[Action item] Transcribe the records below exactly as they appear.

BEGIN

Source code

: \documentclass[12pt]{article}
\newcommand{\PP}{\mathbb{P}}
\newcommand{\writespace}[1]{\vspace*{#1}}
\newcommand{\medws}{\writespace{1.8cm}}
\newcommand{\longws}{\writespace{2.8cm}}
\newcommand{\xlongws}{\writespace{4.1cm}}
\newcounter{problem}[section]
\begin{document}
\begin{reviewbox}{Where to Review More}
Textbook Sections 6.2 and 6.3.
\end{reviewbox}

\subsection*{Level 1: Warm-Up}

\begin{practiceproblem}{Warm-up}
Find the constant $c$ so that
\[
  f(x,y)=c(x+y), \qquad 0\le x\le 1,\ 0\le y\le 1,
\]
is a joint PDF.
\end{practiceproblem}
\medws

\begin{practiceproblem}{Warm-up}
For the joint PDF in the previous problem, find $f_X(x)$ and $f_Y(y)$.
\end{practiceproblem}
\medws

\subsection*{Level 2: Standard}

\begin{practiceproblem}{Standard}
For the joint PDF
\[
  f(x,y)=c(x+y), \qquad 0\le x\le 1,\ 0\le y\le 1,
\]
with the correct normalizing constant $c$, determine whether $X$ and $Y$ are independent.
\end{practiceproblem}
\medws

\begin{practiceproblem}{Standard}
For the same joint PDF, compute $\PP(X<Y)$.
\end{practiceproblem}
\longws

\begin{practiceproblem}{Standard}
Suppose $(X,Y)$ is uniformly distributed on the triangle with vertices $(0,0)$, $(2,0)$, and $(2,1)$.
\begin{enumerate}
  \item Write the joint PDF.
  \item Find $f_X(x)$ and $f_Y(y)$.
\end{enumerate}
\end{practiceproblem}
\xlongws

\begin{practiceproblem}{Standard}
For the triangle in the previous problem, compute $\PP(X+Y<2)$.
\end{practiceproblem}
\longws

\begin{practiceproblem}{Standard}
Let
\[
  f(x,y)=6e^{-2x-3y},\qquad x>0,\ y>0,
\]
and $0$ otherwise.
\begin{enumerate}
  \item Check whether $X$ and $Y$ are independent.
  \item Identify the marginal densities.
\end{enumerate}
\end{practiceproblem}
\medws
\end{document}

END

[Task output]
Source code

: \documentclass[12pt]{article}
\newcommand{\PP}{\mathbb{P}}
\newcommand{\writespace}[1]{\vspace*{#1}}
\newcommand{\medws}{\writespace{1.8cm}}
\newcommand{\longws}{\writespace{2.8cm}}
\newcommand{\xlongws}{\writespace{4.1cm}}
\newcounter{problem}[section]
\begin{document}
\begin{reviewbox}{Where to Review More}
Textbook Sections 6.2 and 6.3.
\end{reviewbox}

\subsection*{Level 1: Warm-Up}

\begin{practiceproblem}{Warm-up}
Find the constant $c$ so that
\[
  f(x,y)=c(x+y), \qquad 0\le x\le 1,\ 0\le y\le 1,
\]
is a joint PDF.
\end{practiceproblem}
\medws

\begin{practiceproblem}{Warm-up}
For the joint PDF in the previous problem, find $f_X(x)$ and $f_Y(y)$.
\end{practiceproblem}
\medws

\subsection*{Level 2: Standard}

\begin{practiceproblem}{Standard}
For the joint PDF
\[
  f(x,y)=c(x+y), \qquad 0\le x\le 1,\ 0\le y\le 1,
\]
with the correct normalizing constant $c$, determine whether $X$ and $Y$ are independent.
\end{practiceproblem}
\medws

\begin{practiceproblem}{Standard}
For the same joint PDF, compute $\PP(X<Y)$.
\end{practiceproblem}
\longws

\begin{practiceproblem}{Standard}
Suppose $(X,Y)$ is uniformly distributed on the triangle with vertices $(0,0)$, $(2,0)$, and $(2,1)$.
\begin{enumerate}
  \item Write the joint PDF.
  \item Find $f_X(x)$ and $f_Y(y)$.
\end{enumerate}
\end{practiceproblem}
\xlongws

\begin{practiceproblem}{Standard}
For the triangle in the previous problem, compute $\PP(X+Y<2)$.
\end{practiceproblem}
\longws

\begin{practiceproblem}{Standard}
Let
\[
  f(x,y)=6e^{-2x-3y},\qquad x>0,\ y>0,
\]
and $0$ otherwise.
\begin{enumerate}
  \item Check whether $X$ and $Y$ are independent.
  \item Identify the marginal densities.
\end{enumerate}
\end{practiceproblem}
\medws
\end{document}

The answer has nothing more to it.